The next few years at the Umatilla Chemical Depot are spelled out in detail: Destroy the site's mustard ton containers - the last chemical weapon left to incinerate there. Begin taking down its chemical disposal facility. Finally, shut down the depot, expected to happen by 2012 or 2013.
That's where things get less certain.
Once the depot's last mission is done, the question remains of what to do with the 20,000-acre site after the U.S. Department of Defense turns it over. The Local Re-use Authority - a 12-member group charged with answering that question - has stepped up its efforts toward that end in recent months.
Bill Hansell, a Umatilla County commissioner and chair of the LRA, said early ideas have landed across the spectrum. The Oregon National Guard has expressed interest in using part of the land for desert military training, he said. Tribal representatives have brought up maintaining much of the site as a natural area. Still others have inquired about industrial development or storage in the hundreds of "igloo" structures that will remain on site after the depot closes.
Kim Puzey said he expects some combination of those.
"It's going to be a collaborative decision, and I think that's what the Department of Defense intends," said Puzey, general manager at the Port of Umatilla and LRA member. "I think we're going to have an interesting mixed-use facility."
For his part, Puzey said he'd like to see economic and industrial development on at least some of the area, particularly around the perimeter - close to Interstate 84, Interstate 82 and the Columbia River. As for the interior, he said he'd defer to the expertise of other parties involved.
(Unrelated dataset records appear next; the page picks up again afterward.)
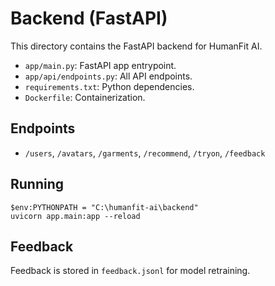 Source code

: # Backend (FastAPI)

This directory contains the FastAPI backend for HumanFit AI.

- `app/main.py`: FastAPI app entrypoint.
- `app/api/endpoints.py`: All API endpoints.
- `requirements.txt`: Python dependencies.
- `Dockerfile`: Containerization.

## Endpoints
- `/users`, `/avatars`, `/garments`, `/recommend`, `/tryon`, `/feedback`

## Running
```
$env:PYTHONPATH = "C:\humanfit-ai\backend"
uvicorn app.main:app --reload
```

## Feedback
Feedback is stored in `feedback.jsonl` for model retraining.
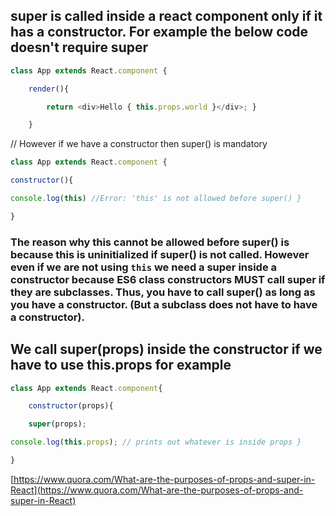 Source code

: ## super is called inside a react component only if it has a constructor. For example the below code doesn't require super

```js
class App extends React.component {

    render(){

        return <div>Hello { this.props.world }</div>; }

    }
```

// However if we have a constructor then super() is mandatory

```js
class App extends React.component {

constructor(){

console.log(this) //Error: 'this' is not allowed before super() }

}
```

### The reason why this cannot be allowed before super() is because this is uninitialized if super() is not called. However even if we are not using ``this`` we need a super inside a constructor because ES6 class constructors MUST call super if they are subclasses. Thus, you have to call super() as long as you have a constructor. (But a subclass does not have to have a constructor).

## We call super(props) inside the constructor if we have to use this.props for example

```js
class App extends React.component{

    constructor(props){

    super(props);

console.log(this.props); // prints out whatever is inside props }

}

```

[https://www.quora.com/What-are-the-purposes-of-props-and-super-in-React](https://www.quora.com/What-are-the-purposes-of-props-and-super-in-React) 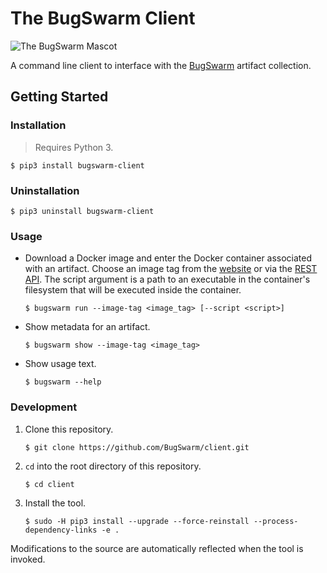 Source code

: # The BugSwarm Client

![The BugSwarm Mascot](https://cloud.githubusercontent.com/assets/8139148/24324903/1101b9a2-114c-11e7-9340-316022ef57d5.png)

A command line client to interface with the [BugSwarm](https://bugswarm.github.io) artifact collection.

## Getting Started

### Installation
> Requires Python 3.

```
$ pip3 install bugswarm-client
```

### Uninstallation
```
$ pip3 uninstall bugswarm-client
```

### Usage
- Download a Docker image and enter the Docker container associated with an artifact. Choose an image tag from the [website](http://bugswarm.org/artifact-browser) or via the [REST API](https://github.com/BugSwarm/database#api-endpoints). The script argument is a path to an executable in the container's filesystem that will be executed inside the container.
    ```
    $ bugswarm run --image-tag <image_tag> [--script <script>]
    ```
- Show metadata for an artifact.
    ```
    $ bugswarm show --image-tag <image_tag>
    ```
- Show usage text.
    ```
    $ bugswarm --help
    ```

### Development
1. Clone this repository.
    ```
    $ git clone https://github.com/BugSwarm/client.git
    ```
1. `cd` into the root directory of this repository.
    ```
    $ cd client
    ```
1. Install the tool.
    ```
    $ sudo -H pip3 install --upgrade --force-reinstall --process-dependency-links -e .
    ```
Modifications to the source are automatically reflected when the tool is invoked.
Hansell pointed to the South for possible inspiration: the England Air Force Base in central Louisiana.
Closed in 1992, the base has since transformed into something of an economic potpourri. That includes various businesses, a golf course, an air park and even a senior living community.
A case like that, designed to benefit both Umatilla and Morrow counties, could be a "self-sustaining" solution, Hansell said.
"It seems to me that, at this point, that would be the best example," he added.
But any preliminary ideas at this juncture are just that - preliminary.
The LRA has yet to hear any formal proposals on the future of the depot. But the first, coming from the Oregon National Guard, should happen at the group's next meeting in July, said LRA member and CTUIR engineer Rod Skeen.
"That's kind of the first thing that's ever been put forward," he said.
A long road
The LRA was first formed more than a decade ago, but became officially recognized by the federal government in January, Hansell said. Much of the work since then has focused on organizational issues like seeking grant money and getting contracted help to draw up an official re-use plan, as directed by the LRA.
And the group continues to work through layers of government screening requirements. At last month's meeting, members delved into environmental issues, Hansell said.
Once it starts looking ahead, the LRA will need to have its final re-use plan ready well before the depot closure process finishes - a "must" to have the land turned over, Hansell said.
But until now, the group has largely devoted its effort toward getting ready to do the real work, Skeen said. The formal proposals on what to do with the site should start coming in during the next few months, he added.
"This is an opportunity for dreamers to come in, or visionaries," Hansell said. "There are people out there that might have some ideas that nobody here has even thought of."
The end result is still anyone's guess.
"I'm not willing to say anything's off the table," Hansell said, "as long as it benefits the citizens."